Director: Richard Fleischer
Writers: Clive Exton (screenplay), Ludovic Kennedy (book)


Stars: Richard Attenborough, Judy Geeson, John Hurt, Pat Heywood

BAFTA Awards 1972

Nominated Best Supporting Actor: John Hurt
The picture was filmed at the real-life Rillington Place, at Nos. 7 (for interiors) and No. 10 (but only for exteriors). The street had previously changed its name to Ruston Close in 1954, the year after Christie's execution. Filming took place at No. 7 when the occupants of No. 10 refused to move out to allow filming to take place there. The street was later demolished at the end of 1970 and the area later redeveloped, completed in 1977 as Bartle Road and St Andrew's Square, it is now being totally unrecognizable to the way it looked at the time John Christie and the other characters in the film (and real life) were residents there.
According to John Hurt, real-life retired executioner Albert Pierrepoint was a technical advisor for the execution scene. This scene was the first British people had seen in a cinema of a British hanging, and as it was still covered under the government's Official Secrets Act, no details regarding the scene were available. This is where Pierrepoint came in, under an assumed name, and was able to re-create the harrowing scene to maximize the true terror of what it must have been like.
Richard Attenborough once said of playing John Christie in this film in an interview with "The Times" of London on 18th May 1970: "I do not like playing the part, but I accepted it at once without seeing the script. I have never felt so totally involved in any part as this. It is a most devastating statement on capital punishment".
This was one of a handful of pictures directed by Richard Fleischer that dealt with the subject matter of real life murder cases. The others include Compulsion (1959), The Boston Strangler (1968) and The Girl in the Red Velvet Swing (1955).
Throughout the 60's, film-makers tried to set up this production, but the Christie case was still considered too disturbing for British audiences.

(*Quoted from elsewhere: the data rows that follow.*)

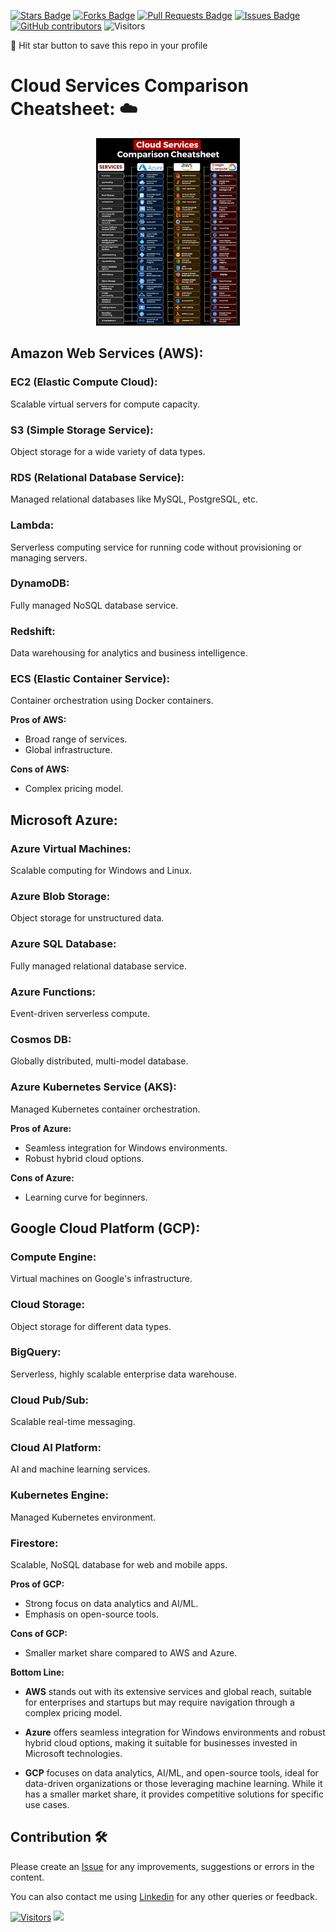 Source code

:<a href="https://github.com/drshahizan/BDM/stargazers"><img src="https://img.shields.io/github/stars/drshahizan/BDM" alt="Stars Badge"/></a>
<a href="https://github.com/drshahizan/BDM/network/members"><img src="https://img.shields.io/github/forks/drshahizan/BDM" alt="Forks Badge"/></a>
<a href="https://github.com/drshahizan/BDM/pulls"><img src="https://img.shields.io/github/issues-pr/drshahizan/BDM" alt="Pull Requests Badge"/></a>
<a href="https://github.com/drshahizan/BDM"><img src="https://img.shields.io/github/issues/drshahizan/BDM" alt="Issues Badge"/></a>
<a href="https://github.com/drshahizan/BDM/graphs/contributors"><img alt="GitHub contributors" src="https://img.shields.io/github/contributors/drshahizan/BDM?color=2b9348"></a>
![Visitors](https://api.visitorbadge.io/api/visitors?path=https%3A%2F%2Fgithub.com%2Fdrshahizan%2BDM&labelColor=%23d9e3f0&countColor=%23697689&style=flat)

🌟 Hit star button to save this repo in your profile

# Cloud Services Comparison Cheatsheet: ☁️

<p align="center">
<img src="/images/cloud.gif"  height="300" />
</p>


## Amazon Web Services (AWS):

### EC2 (Elastic Compute Cloud):
Scalable virtual servers for compute capacity.

### S3 (Simple Storage Service):
Object storage for a wide variety of data types.

### RDS (Relational Database Service):
Managed relational databases like MySQL, PostgreSQL, etc.

### Lambda:
Serverless computing service for running code without provisioning or managing servers.

### DynamoDB:
Fully managed NoSQL database service.

### Redshift:
Data warehousing for analytics and business intelligence.

### ECS (Elastic Container Service):
Container orchestration using Docker containers.

**Pros of AWS:**
- Broad range of services.
- Global infrastructure.

**Cons of AWS:**
- Complex pricing model.

## Microsoft Azure:

### Azure Virtual Machines:
Scalable computing for Windows and Linux.

### Azure Blob Storage:
Object storage for unstructured data.

### Azure SQL Database:
Fully managed relational database service.

### Azure Functions:
Event-driven serverless compute.

### Cosmos DB:
Globally distributed, multi-model database.

### Azure Kubernetes Service (AKS):
Managed Kubernetes container orchestration.

**Pros of Azure:**
- Seamless integration for Windows environments.
- Robust hybrid cloud options.

**Cons of Azure:**
- Learning curve for beginners.

## Google Cloud Platform (GCP):

### Compute Engine:
Virtual machines on Google's infrastructure.

### Cloud Storage:
Object storage for different data types.

### BigQuery:
Serverless, highly scalable enterprise data warehouse.

### Cloud Pub/Sub:
Scalable real-time messaging.

### Cloud AI Platform:
AI and machine learning services.

### Kubernetes Engine:
Managed Kubernetes environment.

### Firestore:
Scalable, NoSQL database for web and mobile apps.

**Pros of GCP:**
- Strong focus on data analytics and AI/ML.
- Emphasis on open-source tools.

**Cons of GCP:**
- Smaller market share compared to AWS and Azure.

**Bottom Line:**

- **AWS** stands out with its extensive services and global reach, suitable for enterprises and startups but may require navigation through a complex pricing model.

- **Azure** offers seamless integration for Windows environments and robust hybrid cloud options, making it suitable for businesses invested in Microsoft technologies.

- **GCP** focuses on data analytics, AI/ML, and open-source tools, ideal for data-driven organizations or those leveraging machine learning. While it has a smaller market share, it provides competitive solutions for specific use cases.

## Contribution 🛠️
Please create an [Issue](https://github.com/drshahizan/BDM/issues) for any improvements, suggestions or errors in the content.

You can also contact me using [Linkedin](https://www.linkedin.com/in/drshahizan/) for any other queries or feedback.

[![Visitors](https://api.visitorbadge.io/api/visitors?path=https%3A%2F%2Fgithub.com%2Fdrshahizan&labelColor=%23697689&countColor=%23555555&style=plastic)](https://visitorbadge.io/status?path=https%3A%2F%2Fgithub.com%2Fdrshahizan)
![](https://hit.yhype.me/github/profile?user_id=81284918)

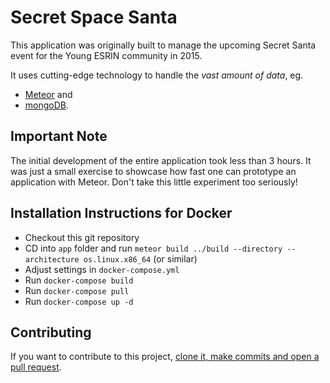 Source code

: # Secret Space Santa

This application was originally built to manage the upcoming Secret Santa event for the Young ESRIN community in 2015.

It uses cutting-edge technology to handle the *vast amount of data*, eg.

- [Meteor](https://www.meteor.com/) and
- [mongoDB](https://www.mongodb.com/).
                 
## Important Note

The initial development of the entire application took less than 3 hours. It was just a small exercise to showcase how fast one can prototype an application with Meteor. Don't take this little experiment too seriously!

## Installation Instructions for Docker

- Checkout this git repository
- CD into `app` folder and run `meteor build ../build --directory --architecture os.linux.x86_64` (or similar)
- Adjust settings in `docker-compose.yml`
- Run `docker-compose build`
- Run `docker-compose pull`
- Run `docker-compose up -d`

## Contributing

If you want to contribute to this project, 
[clone it, make commits and open a pull request](https://guides.github.com/activities/contributing-to-open-source/).
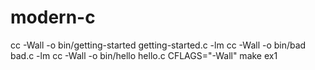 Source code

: # modern-c

cc -Wall -o bin/getting-started getting-started.c -lm
cc -Wall -o bin/bad bad.c -lm
cc -Wall -o bin/hello hello.c
CFLAGS="-Wall" make ex1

The film was adapted by Clive Exton from the book Ten Rillington Place by Ludovic Kennedy. The film relies on the same argument advanced by Kennedy that Evans was innocent of the murders and was framed by Christie. That argument was accepted by the Crown and Evans was officially pardoned by Home Secretary Roy Jenkins in 1966. The case is one of the first major miscarriages of justice known to have occurred in the immediate postwar period. Most of the script, narrative and character development of it was drawn up in the 1960s.

Sir Ludovic Henry Coverley Kennedy (3 November 1919 – 18 October 2009) was a British journalist, broadcaster, humanist and author best known for re-examining cases such as the Lindbergh kidnapping and the murder convictions of Timothy Evans and Derek Bentley, and for his role in the abolition of the death penalty in the United Kingdom.